Try it » Restate all the lines below word for word, but omit the pictures.

(Stored data entries)

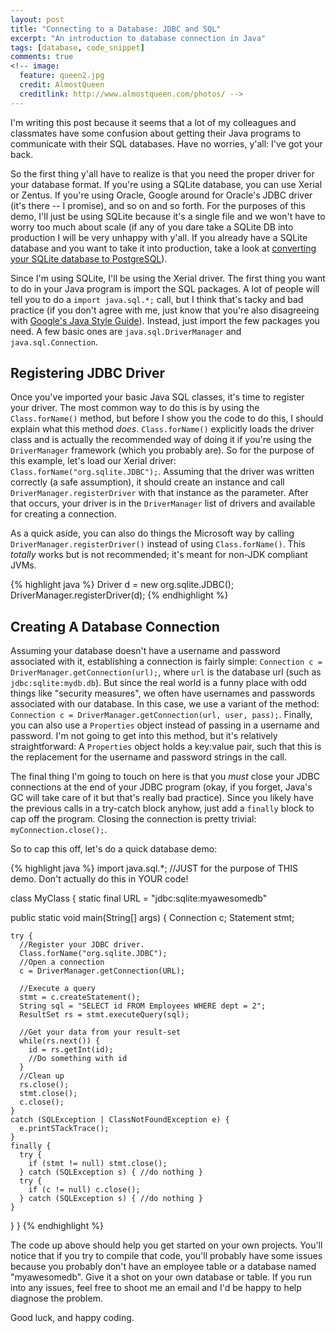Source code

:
 ```yaml
---
layout: post
title: "Connecting to a Database: JDBC and SQL"
excerpt: "An introduction to database connection in Java"
tags: [database, code_snippet]
comments: true
<!-- image:
  feature: queen2.jpg
  credit: AlmostQueen
  creditlink: http://www.almostqueen.com/photos/ -->
---
```


I'm writing this post because it seems that a lot of my colleagues and classmates have some confusion about getting their Java programs to communicate with their SQL databases. Have no worries, y'all: I've got your back.

So the first thing y'all have to realize is that you need the proper driver for your database format. If you're using a SQLite database, you can use Xerial or Zentus. If you're using Oracle, Google around for Oracle's JDBC driver (it's there -- I promise), and so on and so forth. For the purposes of this demo, I'll just be using SQLite because it's a single file and we won't have to worry too much about scale (if any of you dare take a SQLite DB into production I will be very unhappy with y'all. If you already have a SQLite database and you want to take it into production, take a look at [converting your SQLite database to PostgreSQL](https://wiki.postgresql.org/wiki/Converting_from_other_Databases_to_PostgreSQL)).

Since I'm using SQLite, I'll be using the Xerial driver. The first thing you want to do in your Java program is import the SQL packages. A lot of people will tell you to do a `import java.sql.*;` call, but I think that's tacky and bad practice (if you don't agree with me, just know that you're also disagreeing with [Google's Java Style Guide](http://google-styleguide.googlecode.com/svn/trunk/javaguide.html)). Instead, just import the few packages you need. A few basic ones are `java.sql.DriverManager` and `java.sql.Connection`. 

## Registering JDBC Driver

Once you've imported your basic Java SQL classes, it's time to register your driver. The most common way to do this is by using the `Class.forName()` method, but before I show you the code to do this, I should explain what this method *does*. `Class.forName()` explicitly loads the driver class and is actually the recommended way of doing it if you're using the `DriverManager` framework (which you probably are). So for the purpose of this example, let's load our Xerial driver: `Class.forName("org.sqlite.JDBC");`. Assuming that the driver was written correctly (a safe assumption), it should create an instance and call `DriverManager.registerDriver` with that instance as the parameter. After that occurs, your driver is in the `DriverManager` list of drivers and available for creating a connection.

As a quick aside, you can also do things the Microsoft way by calling `DriverManager.registerDriver()` instead of using `Class.forName()`. This *totally* works but is not recommended; it's meant for non-JDK compliant JVMs.

{% highlight java %}
Driver d = new org.sqlite.JDBC();
DriverManager.registerDriver(d);
{% endhighlight %}

## Creating A Database Connection

Assuming your database doesn't have a username and password associated with it, establishing a connection is fairly simple: `Connection c = DriverManager.getConnection(url);`, where `url` is the database url (such as `jdbc:sqlite:mydb.db`). But since the real world is a funny place with odd things like "security measures", we often have usernames and passwords associated with our database. In this case, we use a variant of the method: `Connection c = DriverManager.getConnection(url, user, pass);`. Finally, you can also use a `Properties` object instead of passing in a username and password. I'm not going to get into this method, but it's relatively straightforward: A `Properties` object holds a key:value pair, such that this is the replacement for the username and password strings in the call.

The final thing I'm going to touch on here is that you *must* close your JDBC connections at the end of your JDBC program (okay, if you forget, Java's GC will take care of it but that's really bad practice). Since you likely have the previous calls in a try-catch block anyhow, just add a `finally` block to cap off the program. Closing the connection is pretty trivial: `myConnection.close();`.

So to cap this off, let's do a quick database demo:

{% highlight java %}
import java.sql.*; //JUST for the purpose of THIS demo. Don't actually do this in YOUR code!

class MyClass {
  static final URL = "jdbc:sqlite:myawesomedb"

  public static void main(String[] args) {
    Connection c;
    Statement stmt;

    try {
      //Register your JDBC driver.
      Class.forName("org.sqlite.JDBC");
      //Open a connection
      c = DriverManager.getConnection(URL);

      //Execute a query
      stmt = c.createStatement();
      String sql = "SELECT id FROM Employees WHERE dept = 2";
      ResultSet rs = stmt.executeQuery(sql);

      //Get your data from your result-set
      while(rs.next()) {
        id = rs.getInt(id);
        //Do something with id
      }
      //Clean up
      rs.close();
      stmt.close();
      c.close();
    }
    catch (SQLException | ClassNotFoundException e) {
      e.printSTackTrace();
    }
    finally {
      try {
        if (stmt != null) stmt.close();
      } catch (SQLException s) { //do nothing }
      try {
        if (c != null) c.close();
      } catch (SQLException s) { //do nothing }
    }
  }
}
{% endhighlight %}

The code up above should help you get started on your own projects. You'll notice that if you try to compile that code, you'll probably have some issues because you probably don't have an employee table or a database named "myawesomedb". Give it a shot on your own database or table. If you run into any issues, feel free to shoot me an email and I'd be happy to help diagnose the problem.

Good luck, and happy coding.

Task solution »
Source code

:
 ```yaml
---
layout: post
title: "Connecting to a Database: JDBC and SQL"
excerpt: "An introduction to database connection in Java"
tags: [database, code_snippet]
comments: true
<!-- image:
  feature: queen2.jpg
  credit: AlmostQueen
  creditlink: http://www.almostqueen.com/photos/ -->
---
```


I'm writing this post because it seems that a lot of my colleagues and classmates have some confusion about getting their Java programs to communicate with their SQL databases. Have no worries, y'all: I've got your back.

So the first thing y'all have to realize is that you need the proper driver for your database format. If you're using a SQLite database, you can use Xerial or Zentus. If you're using Oracle, Google around for Oracle's JDBC driver (it's there -- I promise), and so on and so forth. For the purposes of this demo, I'll just be using SQLite because it's a single file and we won't have to worry too much about scale (if any of you dare take a SQLite DB into production I will be very unhappy with y'all. If you already have a SQLite database and you want to take it into production, take a look at [converting your SQLite database to PostgreSQL](https://wiki.postgresql.org/wiki/Converting_from_other_Databases_to_PostgreSQL)).

Since I'm using SQLite, I'll be using the Xerial driver. The first thing you want to do in your Java program is import the SQL packages. A lot of people will tell you to do a `import java.sql.*;` call, but I think that's tacky and bad practice (if you don't agree with me, just know that you're also disagreeing with [Google's Java Style Guide](http://google-styleguide.googlecode.com/svn/trunk/javaguide.html)). Instead, just import the few packages you need. A few basic ones are `java.sql.DriverManager` and `java.sql.Connection`. 

## Registering JDBC Driver

Once you've imported your basic Java SQL classes, it's time to register your driver. The most common way to do this is by using the `Class.forName()` method, but before I show you the code to do this, I should explain what this method *does*. `Class.forName()` explicitly loads the driver class and is actually the recommended way of doing it if you're using the `DriverManager` framework (which you probably are). So for the purpose of this example, let's load our Xerial driver: `Class.forName("org.sqlite.JDBC");`. Assuming that the driver was written correctly (a safe assumption), it should create an instance and call `DriverManager.registerDriver` with that instance as the parameter. After that occurs, your driver is in the `DriverManager` list of drivers and available for creating a connection.

As a quick aside, you can also do things the Microsoft way by calling `DriverManager.registerDriver()` instead of using `Class.forName()`. This *totally* works but is not recommended; it's meant for non-JDK compliant JVMs.

{% highlight java %}
Driver d = new org.sqlite.JDBC();
DriverManager.registerDriver(d);
{% endhighlight %}

## Creating A Database Connection

Assuming your database doesn't have a username and password associated with it, establishing a connection is fairly simple: `Connection c = DriverManager.getConnection(url);`, where `url` is the database url (such as `jdbc:sqlite:mydb.db`). But since the real world is a funny place with odd things like "security measures", we often have usernames and passwords associated with our database. In this case, we use a variant of the method: `Connection c = DriverManager.getConnection(url, user, pass);`. Finally, you can also use a `Properties` object instead of passing in a username and password. I'm not going to get into this method, but it's relatively straightforward: A `Properties` object holds a key:value pair, such that this is the replacement for the username and password strings in the call.

The final thing I'm going to touch on here is that you *must* close your JDBC connections at the end of your JDBC program (okay, if you forget, Java's GC will take care of it but that's really bad practice). Since you likely have the previous calls in a try-catch block anyhow, just add a `finally` block to cap off the program. Closing the connection is pretty trivial: `myConnection.close();`.

So to cap this off, let's do a quick database demo:

{% highlight java %}
import java.sql.*; //JUST for the purpose of THIS demo. Don't actually do this in YOUR code!

class MyClass {
  static final URL = "jdbc:sqlite:myawesomedb"

  public static void main(String[] args) {
    Connection c;
    Statement stmt;

    try {
      //Register your JDBC driver.
      Class.forName("org.sqlite.JDBC");
      //Open a connection
      c = DriverManager.getConnection(URL);

      //Execute a query
      stmt = c.createStatement();
      String sql = "SELECT id FROM Employees WHERE dept = 2";
      ResultSet rs = stmt.executeQuery(sql);

      //Get your data from your result-set
      while(rs.next()) {
        id = rs.getInt(id);
        //Do something with id
      }
      //Clean up
      rs.close();
      stmt.close();
      c.close();
    }
    catch (SQLException | ClassNotFoundException e) {
      e.printSTackTrace();
    }
    finally {
      try {
        if (stmt != null) stmt.close();
      } catch (SQLException s) { //do nothing }
      try {
        if (c != null) c.close();
      } catch (SQLException s) { //do nothing }
    }
  }
}
{% endhighlight %}

The code up above should help you get started on your own projects. You'll notice that if you try to compile that code, you'll probably have some issues because you probably don't have an employee table or a database named "myawesomedb". Give it a shot on your own database or table. If you run into any issues, feel free to shoot me an email and I'd be happy to help diagnose the problem.

Good luck, and happy coding.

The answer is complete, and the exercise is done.